Figure 6.

mTOR signalling is inhibited in Trx1cKO mice. (A) Enhanced oxidation of mTOR in Trx1cKO mice. Oxidation of mTOR was examined by SDS-PAGE under non-reducing conditions and subsequent western blot analysis. (Top) Cardiomyocytes were treated with 100 μM H₂O₂ for 30 min and shTrx1 for 7 days. The H₂O₂-induced mTOR band shift was abolished with 2ME. (Bottom) The band shift of mTOR in Trx1cKO mice. Ratio of oxidized (higher molecular weight) and reduced form of mTOR band intensity is indicated. (B) Inhibition of mTOR signalling in Trx1cKO mice. The phosphorylation status of mTOR substrates such as S6K and 4EBP1 was examined. (C) Schematic representation of reporter gene constructs. TSS, transcription start site; UTR, untranslated region. (D) Reporter gene assays were performed with luciferase reporter genes driven by the endogenous promoter sequences of the indicated genes. (E) Trx1 knockdown inhibits mitochondrial respiration. Oxygen consumption was measured in cardiomyocytes treated with shTrx1. Basal, ATP-production-coupled and maximum oxygen consumption rates were measured. (F) Autophagy is not significantly altered in homozygous Trx1cKO mice.
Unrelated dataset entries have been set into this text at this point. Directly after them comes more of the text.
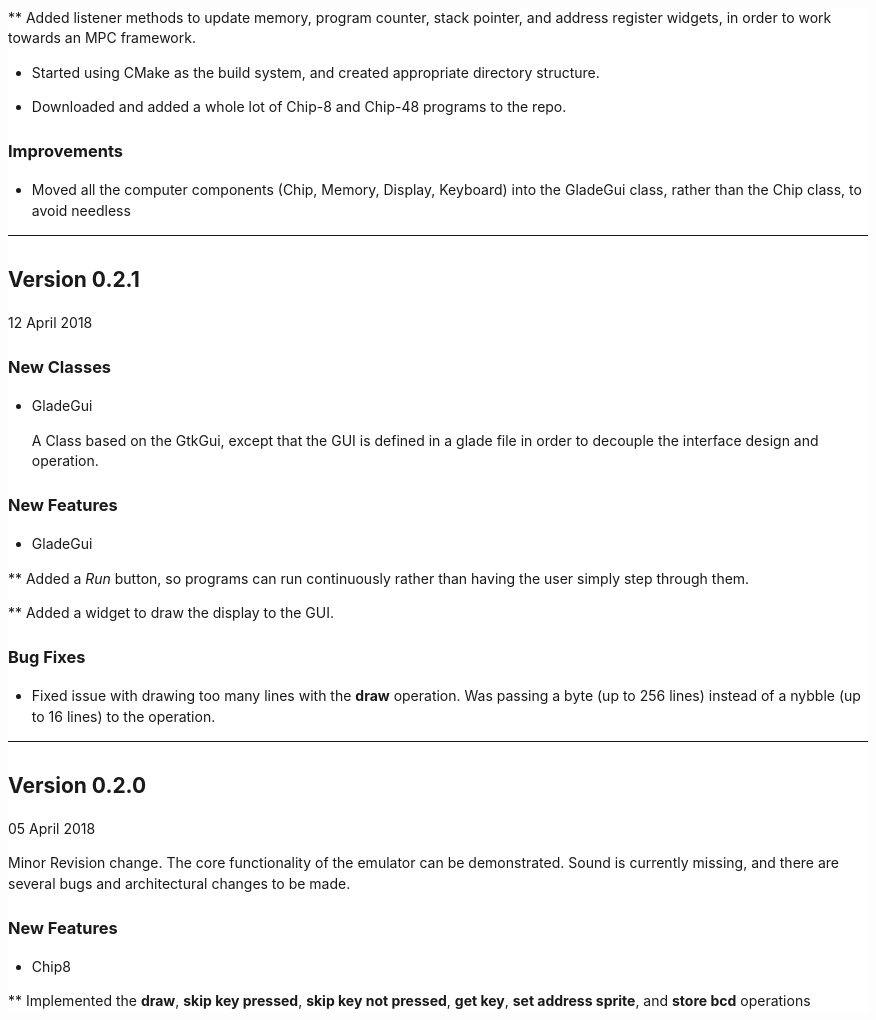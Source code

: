 ** Added listener methods to update memory, program counter, stack pointer, and address register widgets, in order to work towards an MPC framework.

* Started using CMake as the build system, and created appropriate directory structure.

* Downloaded and added a whole lot of Chip-8 and Chip-48 programs to the repo.

### Improvements

* Moved all the computer components (Chip, Memory, Display, Keyboard) into the GladeGui class, rather than the Chip class, to avoid needless 

---


Version 0.2.1
-------------

12 April 2018

### New Classes

* GladeGui

   A Class based on the GtkGui, except that the GUI is defined in a glade file in order to decouple the interface design and operation.

### New Features

* GladeGui

** Added a _Run_ button, so programs can run continuously rather than having the user simply step through them.

** Added a widget to draw the display to the GUI.

### Bug Fixes

* Fixed issue with drawing too many lines with the __draw__ operation.  Was passing a byte (up to 256 lines) instead of a nybble (up to 16 lines) to the operation.

---


Version 0.2.0
-------------

05 April 2018

Minor Revision change.  The core functionality of the emulator can be demonstrated.  Sound is currently missing, and there are several bugs and architectural changes to be made.

### New Features

* Chip8

** Implemented the __draw__, __skip key pressed__, __skip key not pressed__, __get key__, __set address sprite__, and __store bcd__ operations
The level of LC3-II and p62 was evaluated with immunoblot analyses. N=5 (A), 6–7 (B), 6–8 (D) 8 (E, upper), 24 (E, lower), and 7 (F). Statistical significance was determined with Mann–Whitney U test (D, Ndufa1 and F, p62/Tubulin). Besides this, statistical significance was determined with the Student’s t test. *P<0.05, **P<0.01, and ***P<0.001.